The second hint is the absolutely mind-boggling availability of energy. Creating city-sized micro-climates? It’s an HVAC nightmare, an energy black hole to shovel electrons into. How bad might it be? Let’s do a Fermi estimate: since the climate outside the city is reasonably temperate looking, we might estimate that it is similar in latitude to the farming zone in Western Europe, which means it gets around 50% less direct sunlight than the equator. If the desert climate requires HVAC to make up the rest of the energy usually injected into a more equatorial desert by the sun, then a Manhattan-sized area would require 120TWh of energy over a year [4]. Keep in mind that all 5 boroughs of New York City used around 60TWh in 2009: it requires a city-sized energy budget just to keep one of these climates stable. With 2 more climates to control, the energy expenditure must be staggering. There are some energy savings to be had by the fact that the cooling systems for Tundratown can just dump waste heat directly into Sahara Square, but we’re neglecting to account for the fact that none of these climates are enclosed. It’s well known that you should close your windows when your AC is running under pain of using and paying for more energy than necessary, and the same principle applies here: we never see an enclosing dome dividing the different climates, including the temperate climate in the surrounding area. It’s tough to say exactly how much heat leakage happens between each borough, but it’s likely that the already high energy expenditures become astronomical.

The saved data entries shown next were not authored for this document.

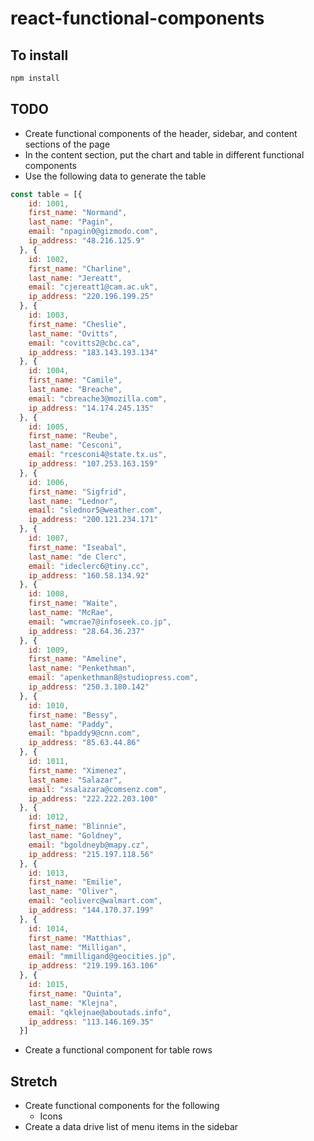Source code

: # react-functional-components

## To install

```bash
npm install
```

## TODO

* Create functional components of the header, sidebar, and content sections of the page
* In the content section, put the chart and table in different functional components
* Use the following data to generate the table

```javascript
const table = [{
    id: 1001,
    first_name: "Normand",
    last_name: "Pagin",
    email: "npagin0@gizmodo.com",
    ip_address: "48.216.125.9"
  }, {
    id: 1002,
    first_name: "Charline",
    last_name: "Jereatt",
    email: "cjereatt1@cam.ac.uk",
    ip_address: "220.196.199.25"
  }, {
    id: 1003,
    first_name: "Cheslie",
    last_name: "Ovitts",
    email: "covitts2@cbc.ca",
    ip_address: "183.143.193.134"
  }, {
    id: 1004,
    first_name: "Camile",
    last_name: "Breache",
    email: "cbreache3@mozilla.com",
    ip_address: "14.174.245.135"
  }, {
    id: 1005,
    first_name: "Reube",
    last_name: "Cesconi",
    email: "rcesconi4@state.tx.us",
    ip_address: "107.253.163.159"
  }, {
    id: 1006,
    first_name: "Sigfrid",
    last_name: "Lednor",
    email: "slednor5@weather.com",
    ip_address: "200.121.234.171"
  }, {
    id: 1007,
    first_name: "Iseabal",
    last_name: "de Clerc",
    email: "ideclerc6@tiny.cc",
    ip_address: "160.58.134.92"
  }, {
    id: 1008,
    first_name: "Waite",
    last_name: "McRae",
    email: "wmcrae7@infoseek.co.jp",
    ip_address: "28.64.36.237"
  }, {
    id: 1009,
    first_name: "Ameline",
    last_name: "Penkethman",
    email: "apenkethman8@studiopress.com",
    ip_address: "250.3.180.142"
  }, {
    id: 1010,
    first_name: "Bessy",
    last_name: "Paddy",
    email: "bpaddy9@cnn.com",
    ip_address: "85.63.44.86"
  }, {
    id: 1011,
    first_name: "Ximenez",
    last_name: "Salazar",
    email: "xsalazara@comsenz.com",
    ip_address: "222.222.203.100"
  }, {
    id: 1012,
    first_name: "Blinnie",
    last_name: "Goldney",
    email: "bgoldneyb@mapy.cz",
    ip_address: "215.197.118.56"
  }, {
    id: 1013,
    first_name: "Emilie",
    last_name: "Oliver",
    email: "eoliverc@walmart.com",
    ip_address: "144.170.37.199"
  }, {
    id: 1014,
    first_name: "Matthias",
    last_name: "Milligan",
    email: "mmilligand@geocities.jp",
    ip_address: "219.199.163.106"
  }, {
    id: 1015,
    first_name: "Quinta",
    last_name: "Klejna",
    email: "qklejnae@aboutads.info",
    ip_address: "113.146.169.35"
  }]
```

* Create a functional component for table rows

## Stretch

* Create functional components for the following
  * Icons
* Create a data drive list of menu items in the sidebar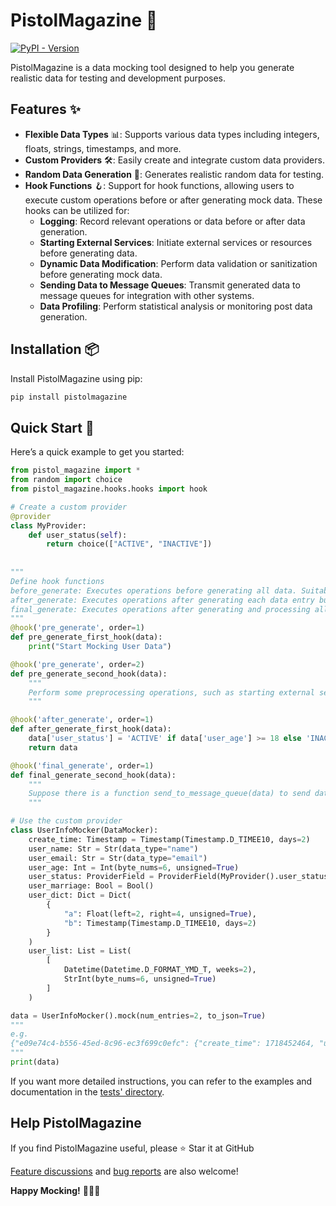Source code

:# PistolMagazine 🎯
[![PyPI - Version](https://img.shields.io/pypi/v/PistolMagazine)](https://pypi.org/project/PistolMagazine/)


PistolMagazine is a data mocking tool designed to help you generate realistic data for testing and development purposes.

## Features ✨

- **Flexible Data Types** 📊: Supports various data types including integers, floats, strings, timestamps, and more.
- **Custom Providers** 🛠️: Easily create and integrate custom data providers.
- **Random Data Generation** 🎲: Generates realistic random data for testing.
- **Hook Functions** 🪝: Support for hook functions, allowing users to execute custom operations before or after generating mock data. These hooks can be utilized for:
  - **Logging**: Record relevant operations or data before or after data generation.
  - **Starting External Services**: Initiate external services or resources before generating data.
  - **Dynamic Data Modification**: Perform data validation or sanitization before generating mock data.
  - **Sending Data to Message Queues**: Transmit generated data to message queues for integration with other systems.
  - **Data Profiling**: Perform statistical analysis or monitoring post data generation.

## Installation 📦

Install PistolMagazine using pip:

```bash
pip install pistolmagazine
```

## Quick Start 🚀

Here’s a quick example to get you started:

```python
from pistol_magazine import *
from random import choice
from pistol_magazine.hooks.hooks import hook

# Create a custom provider
@provider
class MyProvider:
    def user_status(self):
        return choice(["ACTIVE", "INACTIVE"])
    
    
"""
Define hook functions
before_generate: Executes operations before generating all data. Suitable for tasks like logging or starting external services.
after_generate: Executes operations after generating each data entry but before final processing. Suitable for tasks like data validation or conditional modifications.
final_generate: Executes operations after generating and processing all data entries. Suitable for final data processing, sending data to message queues, or performing statistical analysis.
"""
@hook('pre_generate', order=1)
def pre_generate_first_hook(data):
    print("Start Mocking User Data")

@hook('pre_generate', order=2)
def pre_generate_second_hook(data):
    """
    Perform some preprocessing operations, such as starting external services.
    """

@hook('after_generate', order=1)
def after_generate_first_hook(data):
    data['user_status'] = 'ACTIVE' if data['user_age'] >= 18 else 'INACTIVE'
    return data

@hook('final_generate', order=1)
def final_generate_second_hook(data):
    """
    Suppose there is a function send_to_message_queue(data) to send data to the message queue
    """

# Use the custom provider
class UserInfoMocker(DataMocker):
    create_time: Timestamp = Timestamp(Timestamp.D_TIMEE10, days=2)
    user_name: Str = Str(data_type="name")
    user_email: Str = Str(data_type="email")
    user_age: Int = Int(byte_nums=6, unsigned=True)
    user_status: ProviderField = ProviderField(MyProvider().user_status)
    user_marriage: Bool = Bool()
    user_dict: Dict = Dict(
        {
            "a": Float(left=2, right=4, unsigned=True),
            "b": Timestamp(Timestamp.D_TIMEE10, days=2)
        }
    )
    user_list: List = List(
        [
            Datetime(Datetime.D_FORMAT_YMD_T, weeks=2),
            StrInt(byte_nums=6, unsigned=True)
        ]
    )

data = UserInfoMocker().mock(num_entries=2, to_json=True)
"""
e.g.
{"e09e74c4-b556-45ed-8c96-ec3f699c0efc": {"create_time": 1718452464, "user_name": "Melissa Bautista", "user_email": "hortonrachel@example.net", "user_age": 61, "user_status": "ACTIVE", "user_marriage": false, "user_dict": {"a": -19.7677, "b": 1718721164}, "user_list": ["2024-06-03T21:58:51", "21"]}, "22a1b460-c890-4f69-9c31-eabc494fce1b": {"create_time": 1718440430, "user_name": "Sherry Rodriguez", "user_email": "kristinramirez@example.org", "user_age": 46, "user_status": "ACTIVE", "user_marriage": false, "user_dict": {"a": 56.4705, "b": 1718609356}, "user_list": ["2024-06-22T14:17:46", "54"]}}
"""
print(data)

```

If you want more detailed instructions, you can refer to the examples and documentation in the [tests' directory](tests).


## Help PistolMagazine

If you find PistolMagazine useful, please ⭐️ Star it at GitHub

[Feature discussions](https://github.com/miyuki-shirogane/PistolMagazine/discussions) and [bug reports](https://github.com/miyuki-shirogane/PistolMagazine/issues) are also welcome!

**Happy Mocking!** 🎉🎉🎉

This loose attitude towards energy usage probably means that energy is dirt cheap. However, where is this energy coming from? There’s so much of it, there’s a distinct possibility it’s coming from somewhere unsafe. Certainly, the Zootopians may have access to liquid thorium reactors, fusion reactors, or more exotic forms of energy generation, but we don’t know that they did, and many of the high-output energy technologies we have access to have dubious trade offs.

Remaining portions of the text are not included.